REQUIRED ACTION >>
In the records that follow, find each line containing "SETUP" and copy it.

DATA FOR ANALYSIS >>
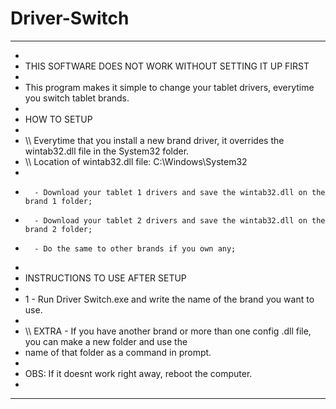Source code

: # Driver-Switch
*  *  *  *  *  *  *  *  *  *  *  *  *  *  *  *  *  *  *  *  *  *  *  *  *  *  *  *  *  *  *  *  *  *  *  *  *  *  *  *  *  *  
*										
*	THIS SOFTWARE DOES NOT WORK WITHOUT SETTING IT UP FIRST				                                
*												                       
*	This program makes it simple to change your tablet drivers, everytime you switch tablet brands.
*												                   
*	HOW TO SETUP
*												  
*	\\\ Everytime that you install a new brand driver, it overrides the wintab32.dll file in the System32 folder.
*	\\\ Location of wintab32.dll file: C:\Windows\System32
*												                        
*		- Download your tablet 1 drivers and save the wintab32.dll on the brand 1 folder;
*		- Download your tablet 2 drivers and save the wintab32.dll on the brand 2 folder;
*		- Do the same to other brands if you own any;
*															
*	INSTRUCTIONS TO USE AFTER SETUP
*															
*	1 - Run Driver Switch.exe and write the name of the brand you want to use.
*															
*	\\\ EXTRA - If you have another brand or more than one config .dll file, you can make a new folder and use the
*	name of that folder as a command in prompt.
*												                        
*	OBS: If it doesnt work right away, reboot the computer.
*												                        
*  *  *  *  *  *  *  *  *  *  *  *  *  *  *  *  *  *  *  *  *  *  *  *  *  *  *  *  *  *  *  *  *  *  *  *  *  *  *  *  *  *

EXPECTED OUTPUT >>
*	HOW TO SETUP
*	INSTRUCTIONS TO USE AFTER SETUP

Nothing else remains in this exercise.